Now that you have Billy Idol’s song in your head for the next week (you’re welcome), let’s talk money. Ooooh, look at all the pretty, pretty bank notes.
Tanzania currently has shillings, and the exchange rate with Canadian dollars is about 1 for 1600. Now that’s going to be so easy to calculate once we’re jet-lagged and on bumpy roads for 12 hours a day… That’s why Jayne is bringing her tiny calculator and amazing maths skills. Me, I’m not too quick with the maths. But she is! Therefore, she’ll be in charge of shopping. She won’t mind.
A topic that has kept me glued to the computer screen for endless hours (some would call it obsessive sifting of anecdotal stuff…I call it Research), is where to stash my cash while on the road. Not that I have trust issues with people (ok, I do, but that’s a whole other post), but with the lack of ATMs in rural Tanzania, we’ll need to bring lots o’money. So, where to hide it? I’ve come across some pretty imaginative places. Others just ridiculous (that guy who hid his money in his underwear, I’m looking at you).
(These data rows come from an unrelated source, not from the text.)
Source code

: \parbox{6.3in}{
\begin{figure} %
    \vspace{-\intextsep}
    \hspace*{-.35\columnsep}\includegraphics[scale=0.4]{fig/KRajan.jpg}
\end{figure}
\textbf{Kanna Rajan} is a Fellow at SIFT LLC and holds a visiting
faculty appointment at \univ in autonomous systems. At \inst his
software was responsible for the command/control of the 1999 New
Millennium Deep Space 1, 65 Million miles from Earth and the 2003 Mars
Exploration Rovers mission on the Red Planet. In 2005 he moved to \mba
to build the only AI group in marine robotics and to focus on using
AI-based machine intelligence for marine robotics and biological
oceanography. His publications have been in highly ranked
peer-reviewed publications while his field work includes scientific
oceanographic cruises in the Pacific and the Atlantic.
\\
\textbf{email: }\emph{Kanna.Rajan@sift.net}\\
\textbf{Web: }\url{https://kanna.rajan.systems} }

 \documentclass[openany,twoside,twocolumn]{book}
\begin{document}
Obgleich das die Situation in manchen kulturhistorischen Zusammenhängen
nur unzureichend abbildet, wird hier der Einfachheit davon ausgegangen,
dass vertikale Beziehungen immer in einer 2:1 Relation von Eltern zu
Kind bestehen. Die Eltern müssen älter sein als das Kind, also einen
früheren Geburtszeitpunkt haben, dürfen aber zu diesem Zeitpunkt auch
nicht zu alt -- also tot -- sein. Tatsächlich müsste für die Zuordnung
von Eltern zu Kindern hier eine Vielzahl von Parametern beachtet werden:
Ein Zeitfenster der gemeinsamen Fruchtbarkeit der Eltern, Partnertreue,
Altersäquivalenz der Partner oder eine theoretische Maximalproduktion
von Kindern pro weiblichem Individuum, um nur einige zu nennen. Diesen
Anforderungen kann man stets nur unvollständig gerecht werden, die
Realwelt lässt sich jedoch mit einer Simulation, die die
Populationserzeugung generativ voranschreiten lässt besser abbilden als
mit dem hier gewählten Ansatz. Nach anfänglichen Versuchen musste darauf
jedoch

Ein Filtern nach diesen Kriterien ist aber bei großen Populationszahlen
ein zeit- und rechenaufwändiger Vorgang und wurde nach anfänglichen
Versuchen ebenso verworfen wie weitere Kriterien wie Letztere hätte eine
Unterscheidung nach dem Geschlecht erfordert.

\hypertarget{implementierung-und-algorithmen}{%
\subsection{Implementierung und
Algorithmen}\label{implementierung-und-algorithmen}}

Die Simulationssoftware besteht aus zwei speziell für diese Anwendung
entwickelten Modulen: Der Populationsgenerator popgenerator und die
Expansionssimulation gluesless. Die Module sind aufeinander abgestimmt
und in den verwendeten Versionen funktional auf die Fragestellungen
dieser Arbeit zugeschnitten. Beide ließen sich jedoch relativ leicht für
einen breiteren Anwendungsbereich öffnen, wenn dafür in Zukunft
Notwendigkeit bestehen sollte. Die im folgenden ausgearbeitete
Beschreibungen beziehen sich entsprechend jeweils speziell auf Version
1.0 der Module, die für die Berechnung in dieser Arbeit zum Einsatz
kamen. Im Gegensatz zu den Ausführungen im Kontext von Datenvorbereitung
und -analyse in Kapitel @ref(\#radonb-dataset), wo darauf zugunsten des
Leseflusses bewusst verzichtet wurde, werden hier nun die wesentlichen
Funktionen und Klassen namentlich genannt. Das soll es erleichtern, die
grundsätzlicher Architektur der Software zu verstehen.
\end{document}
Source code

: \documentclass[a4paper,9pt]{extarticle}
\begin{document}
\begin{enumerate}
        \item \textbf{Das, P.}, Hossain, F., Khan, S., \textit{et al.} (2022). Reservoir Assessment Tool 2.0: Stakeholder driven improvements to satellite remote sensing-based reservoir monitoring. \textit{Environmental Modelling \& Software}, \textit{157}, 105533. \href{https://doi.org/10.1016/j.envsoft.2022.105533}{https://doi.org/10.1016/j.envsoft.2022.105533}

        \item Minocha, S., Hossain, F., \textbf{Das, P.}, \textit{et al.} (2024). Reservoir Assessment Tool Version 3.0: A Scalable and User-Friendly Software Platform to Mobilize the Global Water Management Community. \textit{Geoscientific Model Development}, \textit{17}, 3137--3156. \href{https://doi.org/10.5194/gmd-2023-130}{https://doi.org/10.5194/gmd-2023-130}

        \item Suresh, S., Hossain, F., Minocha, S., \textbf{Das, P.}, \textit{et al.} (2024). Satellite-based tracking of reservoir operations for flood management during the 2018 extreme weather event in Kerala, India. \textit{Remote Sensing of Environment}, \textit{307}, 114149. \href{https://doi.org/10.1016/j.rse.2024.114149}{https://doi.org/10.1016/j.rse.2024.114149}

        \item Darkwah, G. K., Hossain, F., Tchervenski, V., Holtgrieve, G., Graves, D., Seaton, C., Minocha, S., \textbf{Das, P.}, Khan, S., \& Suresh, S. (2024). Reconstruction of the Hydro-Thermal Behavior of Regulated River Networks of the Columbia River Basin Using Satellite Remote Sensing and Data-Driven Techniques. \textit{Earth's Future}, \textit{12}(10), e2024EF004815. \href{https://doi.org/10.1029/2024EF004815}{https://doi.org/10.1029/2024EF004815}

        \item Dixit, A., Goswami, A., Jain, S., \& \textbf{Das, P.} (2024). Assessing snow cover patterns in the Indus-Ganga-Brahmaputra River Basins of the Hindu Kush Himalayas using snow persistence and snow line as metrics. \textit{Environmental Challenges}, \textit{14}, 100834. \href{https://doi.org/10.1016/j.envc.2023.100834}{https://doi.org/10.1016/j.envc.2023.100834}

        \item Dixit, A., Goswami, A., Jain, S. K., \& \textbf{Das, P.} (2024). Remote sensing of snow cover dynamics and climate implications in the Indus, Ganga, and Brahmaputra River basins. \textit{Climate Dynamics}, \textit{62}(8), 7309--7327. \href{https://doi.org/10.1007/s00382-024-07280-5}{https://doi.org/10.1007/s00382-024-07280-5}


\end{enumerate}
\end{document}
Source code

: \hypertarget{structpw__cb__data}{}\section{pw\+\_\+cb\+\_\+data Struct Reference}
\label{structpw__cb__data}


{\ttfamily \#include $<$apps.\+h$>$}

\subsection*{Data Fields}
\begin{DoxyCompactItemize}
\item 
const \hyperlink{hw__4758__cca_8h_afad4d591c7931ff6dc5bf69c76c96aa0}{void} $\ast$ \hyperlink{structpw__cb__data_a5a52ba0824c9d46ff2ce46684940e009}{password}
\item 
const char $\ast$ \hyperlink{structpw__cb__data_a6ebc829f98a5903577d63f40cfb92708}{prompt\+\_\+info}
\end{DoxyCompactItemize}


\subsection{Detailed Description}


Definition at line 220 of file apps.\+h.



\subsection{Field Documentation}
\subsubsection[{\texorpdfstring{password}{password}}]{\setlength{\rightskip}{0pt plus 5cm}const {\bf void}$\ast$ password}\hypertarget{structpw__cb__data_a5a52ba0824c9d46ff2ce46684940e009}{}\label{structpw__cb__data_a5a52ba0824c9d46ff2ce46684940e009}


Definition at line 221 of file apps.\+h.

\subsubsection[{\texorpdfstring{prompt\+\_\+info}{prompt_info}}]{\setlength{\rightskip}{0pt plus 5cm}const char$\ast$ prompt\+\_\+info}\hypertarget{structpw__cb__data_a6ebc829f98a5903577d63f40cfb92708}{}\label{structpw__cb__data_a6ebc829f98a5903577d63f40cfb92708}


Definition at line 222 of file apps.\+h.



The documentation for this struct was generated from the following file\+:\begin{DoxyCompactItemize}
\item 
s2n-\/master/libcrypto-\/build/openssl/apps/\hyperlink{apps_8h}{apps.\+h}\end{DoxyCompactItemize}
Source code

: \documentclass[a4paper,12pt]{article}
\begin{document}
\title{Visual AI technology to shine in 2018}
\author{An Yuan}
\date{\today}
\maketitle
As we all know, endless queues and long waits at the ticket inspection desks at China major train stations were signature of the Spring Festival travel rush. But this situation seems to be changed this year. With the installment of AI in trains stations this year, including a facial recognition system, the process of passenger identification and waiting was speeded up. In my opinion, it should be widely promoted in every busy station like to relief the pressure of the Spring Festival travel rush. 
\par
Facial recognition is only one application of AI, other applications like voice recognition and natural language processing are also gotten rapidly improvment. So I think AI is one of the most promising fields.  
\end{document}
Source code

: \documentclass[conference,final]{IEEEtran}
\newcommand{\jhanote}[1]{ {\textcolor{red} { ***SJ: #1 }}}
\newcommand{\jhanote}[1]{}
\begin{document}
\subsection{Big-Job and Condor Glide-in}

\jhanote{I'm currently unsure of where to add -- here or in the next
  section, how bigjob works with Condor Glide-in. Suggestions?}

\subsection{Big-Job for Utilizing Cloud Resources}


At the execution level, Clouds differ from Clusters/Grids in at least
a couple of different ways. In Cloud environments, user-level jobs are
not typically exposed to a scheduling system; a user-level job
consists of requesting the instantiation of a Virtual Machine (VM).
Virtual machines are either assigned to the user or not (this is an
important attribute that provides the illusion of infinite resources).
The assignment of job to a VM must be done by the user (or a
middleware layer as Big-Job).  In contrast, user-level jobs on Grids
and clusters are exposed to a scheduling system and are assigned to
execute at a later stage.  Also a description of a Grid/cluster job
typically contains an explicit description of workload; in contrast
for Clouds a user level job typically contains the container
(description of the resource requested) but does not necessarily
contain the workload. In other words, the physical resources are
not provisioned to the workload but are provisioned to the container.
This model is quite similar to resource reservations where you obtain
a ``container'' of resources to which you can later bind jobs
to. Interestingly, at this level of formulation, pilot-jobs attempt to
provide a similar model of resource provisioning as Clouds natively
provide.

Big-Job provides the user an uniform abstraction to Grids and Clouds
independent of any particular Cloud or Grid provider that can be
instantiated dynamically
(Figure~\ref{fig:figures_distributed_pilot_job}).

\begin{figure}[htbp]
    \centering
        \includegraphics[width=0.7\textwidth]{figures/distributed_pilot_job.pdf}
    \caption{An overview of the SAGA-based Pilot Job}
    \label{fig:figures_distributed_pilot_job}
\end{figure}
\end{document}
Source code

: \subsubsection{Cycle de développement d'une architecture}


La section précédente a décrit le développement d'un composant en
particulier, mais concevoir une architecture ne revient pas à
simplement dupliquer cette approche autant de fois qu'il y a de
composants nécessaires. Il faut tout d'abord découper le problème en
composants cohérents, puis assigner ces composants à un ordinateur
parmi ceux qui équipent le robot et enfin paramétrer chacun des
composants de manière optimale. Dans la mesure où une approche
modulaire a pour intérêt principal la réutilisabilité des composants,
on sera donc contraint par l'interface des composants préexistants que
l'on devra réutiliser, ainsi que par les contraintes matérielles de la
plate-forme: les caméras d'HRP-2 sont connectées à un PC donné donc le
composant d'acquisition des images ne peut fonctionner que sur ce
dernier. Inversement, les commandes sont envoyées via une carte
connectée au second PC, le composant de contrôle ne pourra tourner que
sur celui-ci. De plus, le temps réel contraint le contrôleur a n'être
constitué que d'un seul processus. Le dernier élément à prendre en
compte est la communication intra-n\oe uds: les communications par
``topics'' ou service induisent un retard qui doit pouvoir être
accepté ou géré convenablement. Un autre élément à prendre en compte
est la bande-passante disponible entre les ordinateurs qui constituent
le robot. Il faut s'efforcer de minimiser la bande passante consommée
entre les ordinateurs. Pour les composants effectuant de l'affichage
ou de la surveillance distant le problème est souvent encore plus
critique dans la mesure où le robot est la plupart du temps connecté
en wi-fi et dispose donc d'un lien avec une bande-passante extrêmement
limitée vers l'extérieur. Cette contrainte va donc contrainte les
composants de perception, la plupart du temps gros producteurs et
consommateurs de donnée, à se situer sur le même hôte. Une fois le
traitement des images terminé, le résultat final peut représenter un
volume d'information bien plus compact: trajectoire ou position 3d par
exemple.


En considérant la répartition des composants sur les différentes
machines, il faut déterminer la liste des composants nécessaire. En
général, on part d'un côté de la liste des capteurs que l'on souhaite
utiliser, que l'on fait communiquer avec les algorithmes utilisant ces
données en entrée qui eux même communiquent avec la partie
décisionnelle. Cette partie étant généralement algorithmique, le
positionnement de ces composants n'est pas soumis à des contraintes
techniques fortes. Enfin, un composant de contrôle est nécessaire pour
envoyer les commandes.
Money belt, bra pouch, sock pocket, empty deodorant container, under the soles of shoes. Oh, and in your hat. Because we all want to spend 10 hours in direct sunlight with a wad of money an inch thick sitting on top of your head. I won’t tell you where (refer to trust issues above), but I’ve found really good spots to hide my dough. Now, knowing me, I may forget some of them and will find “free” money for the next ten years strewn all over my travel gear. But hey, it beats the alternative…THE FANNY PACK!